Tech Tips: Quick Word to DITA table conversion
The other day I had to convert a large table from Word to DITA. I started looking at Word XML output and thought about transforming it with XSL (which I have done in the past), but that seemed to be too much trouble for this document. Then I remembered a technique an old SQL coder showed me for loading large amounts of data into a SQL table. I realized this technique could be readily adapted to DITA.
The solution hinges on two great behaviors in Word and Excel (or OpenOffice.org Text and Spreadsheet). First, if you copy a table from Word to Excel, the table columns and rows populate columns and rows in Excel. Secondly, when you copy rows and columns from Excel to a text document (or, more precisely, an XML editor in text mode), the text in each row is taken as a single line of text.
Now comes the fun part: in Excel you can add columns before, between, and after the original table columns.
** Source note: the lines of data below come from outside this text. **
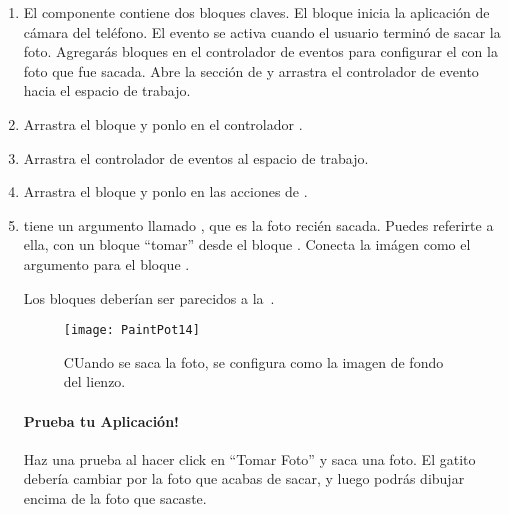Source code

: \begin{enumerate}

\item El componente  contiene dos bloques claves. El
  bloque  inicia la aplicación de cámara del
  teléfono. El evento  se activa
  cuando el usuario terminó de sacar la foto. Agregarás bloques en el
  controlador de eventos  para
  configurar el  con la foto que
  fue sacada. Abre la sección de  y arrastra el
  controlador de evento  hacia el espacio
  de trabajo.

\item Arrastra el bloque  y ponlo en el
  controlador .

\item Arrastra el controlador de eventos
   al espacio de trabajo.

\item Arrastra el bloque  y
  ponlo en las acciones de .

\item {} tiene un argumento
  llamado , que es la foto recién sacada. Puedes
  referirte a ella, con un bloque ``tomar'' desde el bloque
  . Conecta la imágen como el
  argumento para el bloque .
	
  Los bloques deberían ser parecidos a la~.

\begin{figure}[H]
\centering
\texttt{[image: PaintPot14]}
\caption{CUando se saca la foto, se configura como la imagen de fondo
  del lienzo.}
\label{fig:PaintPot14}
\end{figure}

\paragraph{Prueba tu Aplicación!} Haz una prueba al hacer click en
``Tomar Foto'' y saca una foto. El gatito debería cambiar por la foto
que acabas de sacar, y luego podrás dibujar encima de la foto que
sacaste.

\end{enumerate}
In those new columns you can add DITA (or SQL) markup (such as “<row><entry>”, “</entry><entry>”, or “</entry></row>”) and quickly duplicate that markup over the length of the spreadsheet (by dragging the cell’s drag handle to the bottom of the table, or double-clicking the handle).
Thus, you can copy a table from Word into Excel, add new columns between the columns from the original table, add DITA markup in those columns, then cut and paste the table into your XML editor. Voilá, you have the body of a new DITA table.
All you have to do is add the appropriate <table>, <tgroup>, and <tbody> elements around the table contents and you’re done.
With a bit more thought, this technique can be used to add all sorts of markup to text as you convert it to DITA. How could you apply this technique?
Larry Kunz
So simple even an English major can do it. I love it. Thanks, Simon!
Darin
Oh the hours I’ve spent creating SQL entries via this method…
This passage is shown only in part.